▶ YOUR OBJECTIVE
In the data below, work out how many lines include the string "jekyllrb". Only the number should be given.
DATASET CONTENT Start Marker
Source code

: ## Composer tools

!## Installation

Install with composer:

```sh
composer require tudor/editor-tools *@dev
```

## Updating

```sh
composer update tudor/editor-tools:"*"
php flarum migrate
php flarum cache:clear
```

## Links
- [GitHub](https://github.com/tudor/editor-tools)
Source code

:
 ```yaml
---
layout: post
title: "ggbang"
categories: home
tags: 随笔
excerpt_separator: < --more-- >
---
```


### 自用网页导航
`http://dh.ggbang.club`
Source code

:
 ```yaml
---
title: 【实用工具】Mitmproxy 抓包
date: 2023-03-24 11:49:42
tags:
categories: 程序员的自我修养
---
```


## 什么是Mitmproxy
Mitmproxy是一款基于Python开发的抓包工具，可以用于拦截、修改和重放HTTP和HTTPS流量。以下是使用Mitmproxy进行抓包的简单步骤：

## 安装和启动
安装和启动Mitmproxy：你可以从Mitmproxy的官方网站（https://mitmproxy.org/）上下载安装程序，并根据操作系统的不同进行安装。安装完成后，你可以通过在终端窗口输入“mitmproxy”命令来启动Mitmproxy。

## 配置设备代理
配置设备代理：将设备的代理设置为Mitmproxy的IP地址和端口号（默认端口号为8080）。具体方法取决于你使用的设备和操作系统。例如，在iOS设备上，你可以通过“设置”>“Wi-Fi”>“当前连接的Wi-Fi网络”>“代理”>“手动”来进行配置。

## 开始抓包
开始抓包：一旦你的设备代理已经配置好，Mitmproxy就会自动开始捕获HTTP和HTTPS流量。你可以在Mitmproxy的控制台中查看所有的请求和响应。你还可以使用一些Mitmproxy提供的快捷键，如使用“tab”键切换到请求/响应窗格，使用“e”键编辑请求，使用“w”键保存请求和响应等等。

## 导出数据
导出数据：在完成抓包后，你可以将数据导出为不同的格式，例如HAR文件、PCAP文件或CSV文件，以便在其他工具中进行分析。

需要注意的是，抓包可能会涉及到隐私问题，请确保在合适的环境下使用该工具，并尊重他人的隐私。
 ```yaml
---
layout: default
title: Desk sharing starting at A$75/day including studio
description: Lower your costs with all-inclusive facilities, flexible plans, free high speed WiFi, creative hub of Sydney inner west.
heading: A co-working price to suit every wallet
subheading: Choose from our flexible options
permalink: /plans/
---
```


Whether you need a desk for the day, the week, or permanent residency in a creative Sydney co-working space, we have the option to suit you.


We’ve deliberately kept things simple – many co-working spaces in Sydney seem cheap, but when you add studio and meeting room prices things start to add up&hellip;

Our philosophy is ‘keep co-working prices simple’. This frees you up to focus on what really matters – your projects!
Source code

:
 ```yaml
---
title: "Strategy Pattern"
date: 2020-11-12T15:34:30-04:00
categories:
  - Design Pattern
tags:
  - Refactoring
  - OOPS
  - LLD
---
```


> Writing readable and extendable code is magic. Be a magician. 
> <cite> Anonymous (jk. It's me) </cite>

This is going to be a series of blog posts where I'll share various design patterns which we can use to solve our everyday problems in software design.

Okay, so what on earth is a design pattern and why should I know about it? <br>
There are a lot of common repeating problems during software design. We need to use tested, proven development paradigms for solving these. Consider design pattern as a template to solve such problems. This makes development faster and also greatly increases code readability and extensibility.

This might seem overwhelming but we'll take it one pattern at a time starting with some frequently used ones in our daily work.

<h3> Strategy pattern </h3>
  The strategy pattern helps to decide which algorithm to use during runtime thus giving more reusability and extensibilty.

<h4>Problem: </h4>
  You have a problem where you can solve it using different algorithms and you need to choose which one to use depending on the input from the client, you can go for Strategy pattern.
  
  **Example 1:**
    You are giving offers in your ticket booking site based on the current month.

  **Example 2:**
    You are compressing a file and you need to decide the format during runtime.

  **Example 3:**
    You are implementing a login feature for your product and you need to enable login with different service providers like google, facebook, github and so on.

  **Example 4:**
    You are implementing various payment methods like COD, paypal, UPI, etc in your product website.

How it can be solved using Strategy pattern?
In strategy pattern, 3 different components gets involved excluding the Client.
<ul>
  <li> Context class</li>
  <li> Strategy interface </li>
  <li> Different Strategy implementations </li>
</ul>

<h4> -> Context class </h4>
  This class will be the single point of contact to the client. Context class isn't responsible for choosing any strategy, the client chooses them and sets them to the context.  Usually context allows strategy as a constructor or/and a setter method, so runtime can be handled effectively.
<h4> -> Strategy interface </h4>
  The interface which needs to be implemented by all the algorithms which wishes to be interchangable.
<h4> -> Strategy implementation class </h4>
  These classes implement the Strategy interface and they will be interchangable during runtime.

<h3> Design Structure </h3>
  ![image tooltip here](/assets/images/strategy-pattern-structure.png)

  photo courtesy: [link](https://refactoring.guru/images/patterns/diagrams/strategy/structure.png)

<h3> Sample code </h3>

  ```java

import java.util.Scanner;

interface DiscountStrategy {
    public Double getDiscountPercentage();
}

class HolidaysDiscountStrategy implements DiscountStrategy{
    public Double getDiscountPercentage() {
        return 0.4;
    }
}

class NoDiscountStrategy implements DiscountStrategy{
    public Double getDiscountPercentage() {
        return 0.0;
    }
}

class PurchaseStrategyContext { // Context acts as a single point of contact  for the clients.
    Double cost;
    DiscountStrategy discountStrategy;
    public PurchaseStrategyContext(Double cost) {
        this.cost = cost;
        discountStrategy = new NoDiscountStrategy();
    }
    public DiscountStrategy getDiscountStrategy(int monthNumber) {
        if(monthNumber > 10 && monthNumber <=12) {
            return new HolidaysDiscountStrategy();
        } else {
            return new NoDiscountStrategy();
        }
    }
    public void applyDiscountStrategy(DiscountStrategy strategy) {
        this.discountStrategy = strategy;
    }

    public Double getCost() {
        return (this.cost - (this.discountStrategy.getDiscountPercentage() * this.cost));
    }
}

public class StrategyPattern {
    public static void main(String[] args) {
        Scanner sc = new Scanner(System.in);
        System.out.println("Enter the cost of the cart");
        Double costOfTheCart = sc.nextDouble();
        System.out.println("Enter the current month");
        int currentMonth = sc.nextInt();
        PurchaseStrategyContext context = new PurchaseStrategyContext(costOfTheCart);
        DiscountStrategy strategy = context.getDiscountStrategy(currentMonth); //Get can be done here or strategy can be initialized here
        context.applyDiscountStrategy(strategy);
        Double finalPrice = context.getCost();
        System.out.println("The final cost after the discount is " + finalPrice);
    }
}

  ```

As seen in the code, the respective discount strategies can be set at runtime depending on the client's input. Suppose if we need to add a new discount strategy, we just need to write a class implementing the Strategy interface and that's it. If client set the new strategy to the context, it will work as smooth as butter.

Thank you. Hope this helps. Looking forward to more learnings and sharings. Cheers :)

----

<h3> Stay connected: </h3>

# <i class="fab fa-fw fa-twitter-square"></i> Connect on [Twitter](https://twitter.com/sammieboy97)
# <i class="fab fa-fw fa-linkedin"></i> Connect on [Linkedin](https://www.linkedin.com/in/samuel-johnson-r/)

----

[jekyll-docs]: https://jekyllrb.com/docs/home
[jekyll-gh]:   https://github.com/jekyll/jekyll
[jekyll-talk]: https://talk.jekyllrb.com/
DATASET CONTENT End Marker
▶ REPLY TO THE TASK
2